** DATA TO EXAMINE **
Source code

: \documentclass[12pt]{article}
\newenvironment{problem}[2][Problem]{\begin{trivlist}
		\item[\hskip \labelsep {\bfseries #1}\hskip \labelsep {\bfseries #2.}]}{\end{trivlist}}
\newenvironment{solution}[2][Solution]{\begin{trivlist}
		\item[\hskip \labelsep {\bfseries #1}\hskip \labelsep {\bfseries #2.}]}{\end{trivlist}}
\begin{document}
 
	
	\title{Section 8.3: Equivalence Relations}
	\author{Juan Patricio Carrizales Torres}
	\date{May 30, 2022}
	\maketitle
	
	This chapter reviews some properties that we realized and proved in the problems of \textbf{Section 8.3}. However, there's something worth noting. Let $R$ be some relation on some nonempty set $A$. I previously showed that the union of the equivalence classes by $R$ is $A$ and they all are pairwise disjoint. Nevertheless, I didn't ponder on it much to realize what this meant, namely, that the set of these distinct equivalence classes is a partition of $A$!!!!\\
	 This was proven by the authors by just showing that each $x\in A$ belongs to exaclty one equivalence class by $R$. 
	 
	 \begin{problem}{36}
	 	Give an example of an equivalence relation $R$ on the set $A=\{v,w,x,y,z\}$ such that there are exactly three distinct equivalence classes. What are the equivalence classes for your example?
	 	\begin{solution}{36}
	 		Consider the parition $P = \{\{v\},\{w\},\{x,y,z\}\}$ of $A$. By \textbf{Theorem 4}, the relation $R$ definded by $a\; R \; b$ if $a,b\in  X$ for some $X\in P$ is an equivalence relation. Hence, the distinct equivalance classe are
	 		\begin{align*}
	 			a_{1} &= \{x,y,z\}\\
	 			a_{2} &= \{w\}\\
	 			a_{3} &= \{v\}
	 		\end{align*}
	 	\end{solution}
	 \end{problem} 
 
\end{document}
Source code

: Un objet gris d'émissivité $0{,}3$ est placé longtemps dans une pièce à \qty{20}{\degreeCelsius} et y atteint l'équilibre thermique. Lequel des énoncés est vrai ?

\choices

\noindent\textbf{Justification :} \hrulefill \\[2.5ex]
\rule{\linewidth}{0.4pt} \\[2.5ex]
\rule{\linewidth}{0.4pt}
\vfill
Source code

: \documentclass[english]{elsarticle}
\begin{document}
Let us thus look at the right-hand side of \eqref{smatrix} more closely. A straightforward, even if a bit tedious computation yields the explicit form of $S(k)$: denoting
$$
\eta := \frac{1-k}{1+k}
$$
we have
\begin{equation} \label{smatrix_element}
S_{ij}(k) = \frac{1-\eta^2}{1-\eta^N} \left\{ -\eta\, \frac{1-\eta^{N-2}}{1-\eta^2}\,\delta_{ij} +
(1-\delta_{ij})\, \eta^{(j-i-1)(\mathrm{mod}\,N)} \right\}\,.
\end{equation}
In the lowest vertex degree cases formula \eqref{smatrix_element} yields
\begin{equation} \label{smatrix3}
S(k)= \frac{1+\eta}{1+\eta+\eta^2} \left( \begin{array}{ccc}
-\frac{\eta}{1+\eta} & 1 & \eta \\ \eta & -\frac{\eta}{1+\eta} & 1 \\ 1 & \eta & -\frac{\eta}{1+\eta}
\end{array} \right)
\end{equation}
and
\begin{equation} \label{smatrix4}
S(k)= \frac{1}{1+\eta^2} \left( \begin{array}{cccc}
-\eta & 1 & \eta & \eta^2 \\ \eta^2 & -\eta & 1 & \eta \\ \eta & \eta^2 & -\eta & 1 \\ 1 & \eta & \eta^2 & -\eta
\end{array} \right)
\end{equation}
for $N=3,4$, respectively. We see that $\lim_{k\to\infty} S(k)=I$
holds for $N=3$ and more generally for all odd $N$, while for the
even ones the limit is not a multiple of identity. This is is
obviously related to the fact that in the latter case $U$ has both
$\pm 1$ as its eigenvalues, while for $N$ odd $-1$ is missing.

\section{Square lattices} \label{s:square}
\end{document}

** ACTION ITEM **
Copy whichever lines above contain the string "even".

** EXPECTED ANSWER **
Let us thus look at the right-hand side of \eqref{smatrix} more closely. A straightforward, even if a bit tedious computation yields the explicit form of $S(k)$: denoting
even ones the limit is not a multiple of identity. This is is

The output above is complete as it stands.